There are several curriculum management systems in the market today but not all are created equal.
An effective CMS incorporates at least five ‘must have’ features:
- A definitive data repository: A fully-integrated data source that acts as a ‘definitive source of truth’ across the whole system, eliminating overlaps, redundancy and duplications.
- Seamless downstream integration: Curriculum data needs to feed into various institutional systems, raising challenges for software integration and data export formats. An effective CMS must provide easy downstream integration to standardise and unify curriculum data.

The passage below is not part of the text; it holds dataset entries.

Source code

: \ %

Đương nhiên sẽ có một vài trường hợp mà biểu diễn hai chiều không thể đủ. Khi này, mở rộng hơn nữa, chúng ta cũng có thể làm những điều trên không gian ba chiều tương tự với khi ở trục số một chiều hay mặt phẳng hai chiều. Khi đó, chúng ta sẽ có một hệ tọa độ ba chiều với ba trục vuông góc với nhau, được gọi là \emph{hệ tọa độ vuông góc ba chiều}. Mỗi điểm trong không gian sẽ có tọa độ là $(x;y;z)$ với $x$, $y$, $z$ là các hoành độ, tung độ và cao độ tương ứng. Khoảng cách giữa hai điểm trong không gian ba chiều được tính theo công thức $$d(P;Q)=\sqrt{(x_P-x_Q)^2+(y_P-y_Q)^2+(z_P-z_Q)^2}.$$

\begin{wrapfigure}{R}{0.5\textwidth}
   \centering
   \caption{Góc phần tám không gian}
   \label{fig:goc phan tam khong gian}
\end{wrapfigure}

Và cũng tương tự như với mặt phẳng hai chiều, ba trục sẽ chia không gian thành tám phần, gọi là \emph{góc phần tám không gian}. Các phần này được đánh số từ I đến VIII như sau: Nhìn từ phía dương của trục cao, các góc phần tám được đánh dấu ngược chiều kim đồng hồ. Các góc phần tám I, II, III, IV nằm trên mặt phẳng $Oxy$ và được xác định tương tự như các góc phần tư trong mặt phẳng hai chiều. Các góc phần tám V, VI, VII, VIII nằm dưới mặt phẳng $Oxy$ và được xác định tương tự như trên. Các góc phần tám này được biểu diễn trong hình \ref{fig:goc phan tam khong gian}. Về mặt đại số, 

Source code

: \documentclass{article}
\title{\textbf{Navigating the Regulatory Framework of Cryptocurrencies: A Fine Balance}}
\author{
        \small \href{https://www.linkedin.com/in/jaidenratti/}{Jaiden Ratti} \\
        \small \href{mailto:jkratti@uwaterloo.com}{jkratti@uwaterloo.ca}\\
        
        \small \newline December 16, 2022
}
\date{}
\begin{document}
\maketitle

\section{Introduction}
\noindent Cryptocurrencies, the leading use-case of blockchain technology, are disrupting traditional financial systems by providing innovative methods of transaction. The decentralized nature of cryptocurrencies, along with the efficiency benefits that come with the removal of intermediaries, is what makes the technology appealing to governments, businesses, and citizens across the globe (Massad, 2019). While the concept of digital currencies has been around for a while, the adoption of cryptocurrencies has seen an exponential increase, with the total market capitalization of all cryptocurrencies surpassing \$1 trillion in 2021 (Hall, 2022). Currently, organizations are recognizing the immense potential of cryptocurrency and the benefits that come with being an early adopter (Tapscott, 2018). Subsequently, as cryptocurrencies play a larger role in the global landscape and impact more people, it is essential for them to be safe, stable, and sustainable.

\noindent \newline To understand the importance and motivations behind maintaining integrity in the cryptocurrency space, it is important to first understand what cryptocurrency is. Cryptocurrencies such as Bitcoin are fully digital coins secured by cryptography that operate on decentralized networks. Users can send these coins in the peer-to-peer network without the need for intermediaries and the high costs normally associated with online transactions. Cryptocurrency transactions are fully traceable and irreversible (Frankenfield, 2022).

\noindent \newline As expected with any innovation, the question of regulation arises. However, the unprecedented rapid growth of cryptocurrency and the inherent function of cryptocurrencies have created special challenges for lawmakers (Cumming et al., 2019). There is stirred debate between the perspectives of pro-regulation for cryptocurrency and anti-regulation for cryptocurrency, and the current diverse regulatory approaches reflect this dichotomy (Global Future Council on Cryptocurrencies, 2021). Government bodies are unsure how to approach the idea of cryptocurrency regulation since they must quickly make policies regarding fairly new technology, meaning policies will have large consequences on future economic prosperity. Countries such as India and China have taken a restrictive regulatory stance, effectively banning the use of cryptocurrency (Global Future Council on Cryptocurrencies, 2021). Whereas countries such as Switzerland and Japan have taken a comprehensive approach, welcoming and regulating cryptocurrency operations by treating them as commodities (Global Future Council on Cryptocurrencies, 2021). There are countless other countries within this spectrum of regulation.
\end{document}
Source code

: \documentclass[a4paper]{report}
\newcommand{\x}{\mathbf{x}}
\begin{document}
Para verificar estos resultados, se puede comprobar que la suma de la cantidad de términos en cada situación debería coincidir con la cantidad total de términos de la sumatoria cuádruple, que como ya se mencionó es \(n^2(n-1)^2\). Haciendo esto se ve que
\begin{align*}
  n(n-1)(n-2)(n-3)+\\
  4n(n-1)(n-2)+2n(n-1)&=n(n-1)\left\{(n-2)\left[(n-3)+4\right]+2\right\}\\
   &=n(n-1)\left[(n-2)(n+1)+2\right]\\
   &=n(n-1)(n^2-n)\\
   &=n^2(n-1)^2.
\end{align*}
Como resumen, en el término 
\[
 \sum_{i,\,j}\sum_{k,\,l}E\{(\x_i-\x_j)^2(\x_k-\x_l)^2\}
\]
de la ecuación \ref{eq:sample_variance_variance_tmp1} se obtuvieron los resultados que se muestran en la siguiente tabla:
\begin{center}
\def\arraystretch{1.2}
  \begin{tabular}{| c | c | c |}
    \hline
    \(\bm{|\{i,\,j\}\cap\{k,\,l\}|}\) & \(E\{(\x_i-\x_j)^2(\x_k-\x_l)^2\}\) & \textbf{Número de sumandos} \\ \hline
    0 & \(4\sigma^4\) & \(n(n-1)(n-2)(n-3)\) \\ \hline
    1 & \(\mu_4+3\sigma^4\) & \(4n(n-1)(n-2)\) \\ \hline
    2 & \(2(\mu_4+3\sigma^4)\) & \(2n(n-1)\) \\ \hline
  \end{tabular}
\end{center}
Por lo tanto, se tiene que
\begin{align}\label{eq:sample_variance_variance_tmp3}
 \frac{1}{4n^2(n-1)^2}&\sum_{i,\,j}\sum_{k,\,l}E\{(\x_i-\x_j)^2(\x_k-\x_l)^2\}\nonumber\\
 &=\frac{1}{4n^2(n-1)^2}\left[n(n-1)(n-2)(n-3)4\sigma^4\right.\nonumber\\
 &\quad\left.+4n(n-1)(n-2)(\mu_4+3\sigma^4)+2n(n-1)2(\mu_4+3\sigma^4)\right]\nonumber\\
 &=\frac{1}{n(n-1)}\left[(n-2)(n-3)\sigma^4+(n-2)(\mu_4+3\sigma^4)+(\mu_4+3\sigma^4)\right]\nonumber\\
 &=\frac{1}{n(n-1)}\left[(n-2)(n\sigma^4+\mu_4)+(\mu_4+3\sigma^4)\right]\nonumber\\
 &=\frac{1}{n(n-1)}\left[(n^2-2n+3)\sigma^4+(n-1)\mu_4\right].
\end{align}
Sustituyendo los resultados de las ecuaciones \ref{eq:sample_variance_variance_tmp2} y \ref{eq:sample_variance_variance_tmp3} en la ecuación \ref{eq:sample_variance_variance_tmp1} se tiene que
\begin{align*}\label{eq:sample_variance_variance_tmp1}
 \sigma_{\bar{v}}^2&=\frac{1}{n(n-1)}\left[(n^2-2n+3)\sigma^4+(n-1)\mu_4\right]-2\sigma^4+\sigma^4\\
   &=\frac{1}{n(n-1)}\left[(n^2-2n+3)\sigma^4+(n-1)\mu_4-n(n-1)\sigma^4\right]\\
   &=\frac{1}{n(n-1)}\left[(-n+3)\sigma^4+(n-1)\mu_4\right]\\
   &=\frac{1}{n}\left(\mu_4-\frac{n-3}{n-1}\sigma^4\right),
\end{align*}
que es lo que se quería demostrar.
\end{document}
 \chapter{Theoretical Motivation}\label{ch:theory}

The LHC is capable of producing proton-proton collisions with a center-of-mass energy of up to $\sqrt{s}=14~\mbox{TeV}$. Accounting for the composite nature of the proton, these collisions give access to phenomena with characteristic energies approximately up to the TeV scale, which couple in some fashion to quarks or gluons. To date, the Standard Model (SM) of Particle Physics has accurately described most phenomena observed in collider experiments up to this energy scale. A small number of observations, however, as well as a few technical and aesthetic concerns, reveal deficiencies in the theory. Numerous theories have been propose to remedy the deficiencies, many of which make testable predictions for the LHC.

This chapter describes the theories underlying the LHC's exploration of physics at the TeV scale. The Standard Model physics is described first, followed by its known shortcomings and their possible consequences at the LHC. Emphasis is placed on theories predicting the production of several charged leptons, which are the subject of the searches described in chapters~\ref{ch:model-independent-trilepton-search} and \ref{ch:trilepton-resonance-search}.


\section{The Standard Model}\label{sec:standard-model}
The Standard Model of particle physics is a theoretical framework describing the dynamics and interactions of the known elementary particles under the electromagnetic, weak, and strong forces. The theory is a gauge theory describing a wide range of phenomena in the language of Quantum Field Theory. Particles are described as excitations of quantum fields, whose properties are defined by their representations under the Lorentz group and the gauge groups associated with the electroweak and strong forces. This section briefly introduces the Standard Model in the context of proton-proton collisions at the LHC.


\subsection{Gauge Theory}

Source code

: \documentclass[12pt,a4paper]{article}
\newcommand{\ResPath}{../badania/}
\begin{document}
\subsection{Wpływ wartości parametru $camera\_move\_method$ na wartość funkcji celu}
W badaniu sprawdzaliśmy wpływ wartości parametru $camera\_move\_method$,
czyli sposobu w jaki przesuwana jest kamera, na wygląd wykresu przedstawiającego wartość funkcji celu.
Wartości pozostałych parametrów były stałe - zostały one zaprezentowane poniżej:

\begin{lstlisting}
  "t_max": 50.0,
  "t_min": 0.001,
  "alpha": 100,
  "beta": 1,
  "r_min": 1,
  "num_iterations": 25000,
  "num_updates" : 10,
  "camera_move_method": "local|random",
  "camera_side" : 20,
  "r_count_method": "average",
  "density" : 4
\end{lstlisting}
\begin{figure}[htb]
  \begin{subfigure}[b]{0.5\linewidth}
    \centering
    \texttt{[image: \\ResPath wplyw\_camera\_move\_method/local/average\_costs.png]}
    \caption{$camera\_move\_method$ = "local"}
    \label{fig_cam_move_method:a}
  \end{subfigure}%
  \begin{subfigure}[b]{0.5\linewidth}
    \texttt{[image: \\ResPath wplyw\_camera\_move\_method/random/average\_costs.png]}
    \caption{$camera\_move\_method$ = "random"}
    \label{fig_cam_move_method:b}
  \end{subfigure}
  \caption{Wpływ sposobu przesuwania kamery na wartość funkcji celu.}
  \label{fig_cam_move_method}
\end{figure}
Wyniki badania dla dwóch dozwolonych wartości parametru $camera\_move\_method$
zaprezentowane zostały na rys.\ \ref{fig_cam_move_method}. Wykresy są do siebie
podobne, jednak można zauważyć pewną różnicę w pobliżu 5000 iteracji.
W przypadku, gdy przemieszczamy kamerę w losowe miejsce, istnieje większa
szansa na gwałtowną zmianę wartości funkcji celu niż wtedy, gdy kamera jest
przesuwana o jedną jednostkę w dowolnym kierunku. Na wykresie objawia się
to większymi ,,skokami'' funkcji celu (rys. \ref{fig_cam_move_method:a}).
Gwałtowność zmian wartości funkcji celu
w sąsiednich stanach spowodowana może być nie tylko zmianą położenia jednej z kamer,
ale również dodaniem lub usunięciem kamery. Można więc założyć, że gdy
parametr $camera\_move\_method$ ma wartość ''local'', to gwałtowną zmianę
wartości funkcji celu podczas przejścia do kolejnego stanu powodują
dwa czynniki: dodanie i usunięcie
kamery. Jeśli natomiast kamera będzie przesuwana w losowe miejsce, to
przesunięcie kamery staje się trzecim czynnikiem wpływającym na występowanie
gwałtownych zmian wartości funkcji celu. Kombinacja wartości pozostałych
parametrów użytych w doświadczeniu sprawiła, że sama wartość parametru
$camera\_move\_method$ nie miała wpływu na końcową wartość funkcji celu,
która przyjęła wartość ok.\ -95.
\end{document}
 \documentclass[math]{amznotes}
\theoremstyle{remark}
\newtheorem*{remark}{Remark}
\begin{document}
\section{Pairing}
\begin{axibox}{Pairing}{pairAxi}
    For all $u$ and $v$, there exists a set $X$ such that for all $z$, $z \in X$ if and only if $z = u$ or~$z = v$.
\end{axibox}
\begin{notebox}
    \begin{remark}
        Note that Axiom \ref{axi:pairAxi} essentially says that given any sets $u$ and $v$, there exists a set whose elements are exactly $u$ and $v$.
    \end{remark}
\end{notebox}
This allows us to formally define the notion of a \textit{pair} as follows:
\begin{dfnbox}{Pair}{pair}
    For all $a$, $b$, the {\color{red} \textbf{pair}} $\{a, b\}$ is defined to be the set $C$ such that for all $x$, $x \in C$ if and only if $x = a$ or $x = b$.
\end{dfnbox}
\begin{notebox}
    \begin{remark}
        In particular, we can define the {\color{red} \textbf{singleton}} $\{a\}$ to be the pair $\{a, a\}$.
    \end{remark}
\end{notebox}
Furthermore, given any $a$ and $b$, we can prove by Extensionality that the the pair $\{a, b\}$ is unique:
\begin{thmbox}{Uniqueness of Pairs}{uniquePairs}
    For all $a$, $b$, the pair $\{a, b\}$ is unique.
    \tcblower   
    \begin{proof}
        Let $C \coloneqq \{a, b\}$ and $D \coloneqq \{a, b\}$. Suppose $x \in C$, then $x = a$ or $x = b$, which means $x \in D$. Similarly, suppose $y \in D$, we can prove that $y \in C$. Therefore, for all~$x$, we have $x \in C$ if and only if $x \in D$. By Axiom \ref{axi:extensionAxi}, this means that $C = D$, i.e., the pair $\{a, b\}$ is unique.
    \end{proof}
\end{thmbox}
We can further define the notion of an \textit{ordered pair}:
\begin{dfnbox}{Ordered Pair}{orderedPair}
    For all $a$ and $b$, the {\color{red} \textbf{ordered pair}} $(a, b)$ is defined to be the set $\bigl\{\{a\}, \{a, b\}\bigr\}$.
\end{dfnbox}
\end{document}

- Robust and flexible data model: A CMS should have the ability to hold highly-structured data, rules, and relationships in a way that is truly robust. Its mechanisms assure and validate incoming and outgoing data. At the same time, it also needs to be highly-structured to handle complex rules and relationships to provide the flexibility needed to apply the data across multiple university information systems and processes.
- Highly configurable: Flexibility also requires a configurable system that can adapt to different terminology and processes to allow the institution to retain its distinctiveness and retain a future-proof upgrade and migration path.
- Advanced version control: Data integrity, effective collaboration and easy system management also require that every change is tracked with a complete audit history. Users can then keep track of who has the latest version (along with what changes were made, by whom and when).
Curriculum management is a strategic enabler that, with the right system, can underpin a step-change in efficient academic operations and enable universities to compete at the highest level.
By placing the curriculum at the forefront, institutions can optimise their core business and open the door to more than just productivity gains. They benefit from richer engagement and collegiality between staff, access to critical curriculum insights that enable staff to improve its design and quality, and create more meaningful impact to the student experience.